Dataset content below:

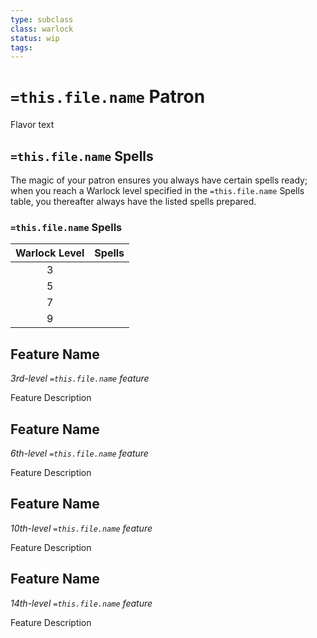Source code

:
 ```yaml
---
type: subclass
class: warlock
status: wip
tags:
---
```


# `=this.file.name` Patron

Flavor text

## `=this.file.name` Spells

The magic of your patron ensures you always have certain spells ready; when you reach a Warlock level specified in the `=this.file.name` Spells table, you thereafter always have the listed spells prepared.

### `=this.file.name` Spells
| Warlock Level | Spells |
| :-----------: | ------ |
|       3       |        |
|       5       |        |
|       7       |        |
|       9       |        |

## Feature Name
*3rd-level `=this.file.name` feature*

Feature Description

## Feature Name
*6th-level `=this.file.name` feature*

Feature Description

## Feature Name
*10th-level `=this.file.name` feature*

Feature Description

## Feature Name
*14th-level `=this.file.name` feature*

Feature Description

End of Dataset content.

Task to complete
Omit all images when repeating the data above exactly.

Exercise output
Source code

:
 ```yaml
---
type: subclass
class: warlock
status: wip
tags:
---
```


# `=this.file.name` Patron

Flavor text

## `=this.file.name` Spells

The magic of your patron ensures you always have certain spells ready; when you reach a Warlock level specified in the `=this.file.name` Spells table, you thereafter always have the listed spells prepared.

### `=this.file.name` Spells
| Warlock Level | Spells |
| :-----------: | ------ |
|       3       |        |
|       5       |        |
|       7       |        |
|       9       |        |

## Feature Name
*3rd-level `=this.file.name` feature*

Feature Description

## Feature Name
*6th-level `=this.file.name` feature*

Feature Description

## Feature Name
*10th-level `=this.file.name` feature*

Feature Description

## Feature Name
*14th-level `=this.file.name` feature*

Feature Description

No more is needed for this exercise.